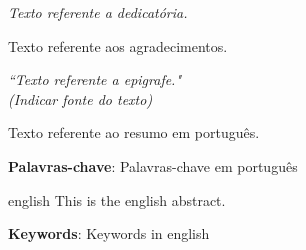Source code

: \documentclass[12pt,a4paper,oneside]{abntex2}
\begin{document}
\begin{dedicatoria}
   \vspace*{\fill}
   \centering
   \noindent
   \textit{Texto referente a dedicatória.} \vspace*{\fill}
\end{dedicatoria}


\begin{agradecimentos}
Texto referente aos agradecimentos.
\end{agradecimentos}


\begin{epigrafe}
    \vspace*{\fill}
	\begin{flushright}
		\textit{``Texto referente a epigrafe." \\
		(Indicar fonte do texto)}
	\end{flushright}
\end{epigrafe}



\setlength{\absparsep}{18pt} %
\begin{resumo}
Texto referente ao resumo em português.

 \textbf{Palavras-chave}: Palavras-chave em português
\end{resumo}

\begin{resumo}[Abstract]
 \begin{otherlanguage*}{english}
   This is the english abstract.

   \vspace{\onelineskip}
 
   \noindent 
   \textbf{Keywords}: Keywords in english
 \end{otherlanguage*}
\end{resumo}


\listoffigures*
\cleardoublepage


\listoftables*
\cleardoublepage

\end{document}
==
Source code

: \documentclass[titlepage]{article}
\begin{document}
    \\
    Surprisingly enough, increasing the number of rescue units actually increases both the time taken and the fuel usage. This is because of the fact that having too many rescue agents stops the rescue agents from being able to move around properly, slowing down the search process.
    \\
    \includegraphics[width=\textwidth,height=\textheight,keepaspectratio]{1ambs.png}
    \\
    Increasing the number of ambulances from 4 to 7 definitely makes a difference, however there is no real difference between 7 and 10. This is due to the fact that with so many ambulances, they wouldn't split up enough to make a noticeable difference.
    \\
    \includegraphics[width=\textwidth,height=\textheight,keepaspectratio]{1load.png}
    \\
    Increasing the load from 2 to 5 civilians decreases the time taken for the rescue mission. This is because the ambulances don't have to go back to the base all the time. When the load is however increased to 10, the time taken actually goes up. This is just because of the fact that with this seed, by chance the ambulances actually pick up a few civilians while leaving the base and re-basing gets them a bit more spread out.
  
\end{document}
--
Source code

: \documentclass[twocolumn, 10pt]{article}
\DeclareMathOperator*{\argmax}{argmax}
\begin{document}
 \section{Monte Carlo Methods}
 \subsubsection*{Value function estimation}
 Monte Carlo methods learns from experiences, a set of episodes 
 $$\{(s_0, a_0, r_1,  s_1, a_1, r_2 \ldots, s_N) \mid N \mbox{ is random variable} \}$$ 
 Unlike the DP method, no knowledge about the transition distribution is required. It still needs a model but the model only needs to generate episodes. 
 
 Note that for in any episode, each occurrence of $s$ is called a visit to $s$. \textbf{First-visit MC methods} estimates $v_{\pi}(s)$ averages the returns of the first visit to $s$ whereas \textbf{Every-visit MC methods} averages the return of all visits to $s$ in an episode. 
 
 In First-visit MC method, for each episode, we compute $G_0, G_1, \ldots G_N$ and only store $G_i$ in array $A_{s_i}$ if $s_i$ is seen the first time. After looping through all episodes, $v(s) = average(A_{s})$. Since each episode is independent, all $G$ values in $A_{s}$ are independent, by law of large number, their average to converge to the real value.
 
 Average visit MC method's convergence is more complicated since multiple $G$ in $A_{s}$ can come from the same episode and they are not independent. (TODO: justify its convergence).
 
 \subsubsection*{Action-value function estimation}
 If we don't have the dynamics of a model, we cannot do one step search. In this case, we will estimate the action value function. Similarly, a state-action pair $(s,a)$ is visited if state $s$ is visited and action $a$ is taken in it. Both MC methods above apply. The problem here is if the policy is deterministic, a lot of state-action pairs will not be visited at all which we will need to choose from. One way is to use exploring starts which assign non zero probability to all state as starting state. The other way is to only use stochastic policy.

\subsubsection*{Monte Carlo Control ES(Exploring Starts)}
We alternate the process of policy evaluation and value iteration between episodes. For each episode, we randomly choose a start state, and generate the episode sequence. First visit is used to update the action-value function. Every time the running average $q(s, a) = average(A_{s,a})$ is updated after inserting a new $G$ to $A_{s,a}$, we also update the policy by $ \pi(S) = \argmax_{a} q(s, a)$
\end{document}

TASK DIRECTIONS:
Write down how many lines in this listing contain the word "Carlo"; the number is the whole answer.

EXERCISE RESPONSE:
3